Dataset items
________________________________________
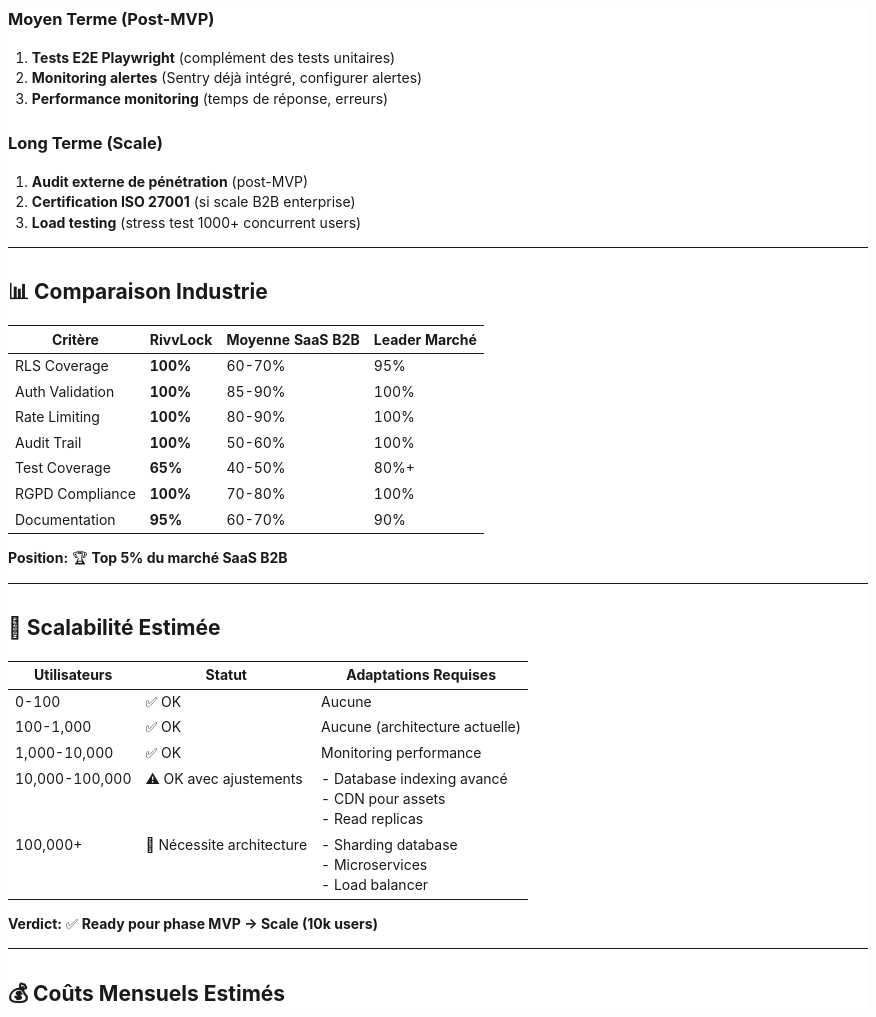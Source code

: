 ### Moyen Terme (Post-MVP)
1. **Tests E2E Playwright** (complément des tests unitaires)
2. **Monitoring alertes** (Sentry déjà intégré, configurer alertes)
3. **Performance monitoring** (temps de réponse, erreurs)

### Long Terme (Scale)
1. **Audit externe de pénétration** (post-MVP)
2. **Certification ISO 27001** (si scale B2B enterprise)
3. **Load testing** (stress test 1000+ concurrent users)

---

## 📊 Comparaison Industrie

| Critère | RivvLock | Moyenne SaaS B2B | Leader Marché |
|---------|----------|------------------|---------------|
| RLS Coverage | **100%** | 60-70% | 95% |
| Auth Validation | **100%** | 85-90% | 100% |
| Rate Limiting | **100%** | 80-90% | 100% |
| Audit Trail | **100%** | 50-60% | 100% |
| Test Coverage | **65%** | 40-50% | 80%+ |
| RGPD Compliance | **100%** | 70-80% | 100% |
| Documentation | **95%** | 60-70% | 90% |

**Position:** 🏆 **Top 5% du marché SaaS B2B**

---

## 🚀 Scalabilité Estimée

| Utilisateurs | Statut | Adaptations Requises |
|--------------|--------|---------------------|
| 0-100 | ✅ OK | Aucune |
| 100-1,000 | ✅ OK | Aucune (architecture actuelle) |
| 1,000-10,000 | ✅ OK | Monitoring performance |
| 10,000-100,000 | ⚠️ OK avec ajustements | - Database indexing avancé<br>- CDN pour assets<br>- Read replicas |
| 100,000+ | 🔧 Nécessite architecture | - Sharding database<br>- Microservices<br>- Load balancer |

**Verdict:** ✅ **Ready pour phase MVP → Scale (10k users)**

---

## 💰 Coûts Mensuels Estimés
________________________________________
_Task requirements_
Nothing but the lines from the one holding "3. **Load testing**" through the last line of the data may be output, and each must match exactly.

_Task output_
3. **Load testing** (stress test 1000+ concurrent users)

---

## 📊 Comparaison Industrie

| Critère | RivvLock | Moyenne SaaS B2B | Leader Marché |
|---------|----------|------------------|---------------|
| RLS Coverage | **100%** | 60-70% | 95% |
| Auth Validation | **100%** | 85-90% | 100% |
| Rate Limiting | **100%** | 80-90% | 100% |
| Audit Trail | **100%** | 50-60% | 100% |
| Test Coverage | **65%** | 40-50% | 80%+ |
| RGPD Compliance | **100%** | 70-80% | 100% |
| Documentation | **95%** | 60-70% | 90% |

**Position:** 🏆 **Top 5% du marché SaaS B2B**

---

## 🚀 Scalabilité Estimée

| Utilisateurs | Statut | Adaptations Requises |
|--------------|--------|---------------------|
| 0-100 | ✅ OK | Aucune |
| 100-1,000 | ✅ OK | Aucune (architecture actuelle) |
| 1,000-10,000 | ✅ OK | Monitoring performance |
| 10,000-100,000 | ⚠️ OK avec ajustements | - Database indexing avancé<br>- CDN pour assets<br>- Read replicas |
| 100,000+ | 🔧 Nécessite architecture | - Sharding database<br>- Microservices<br>- Load balancer |

**Verdict:** ✅ **Ready pour phase MVP → Scale (10k users)**

---

## 💰 Coûts Mensuels Estimés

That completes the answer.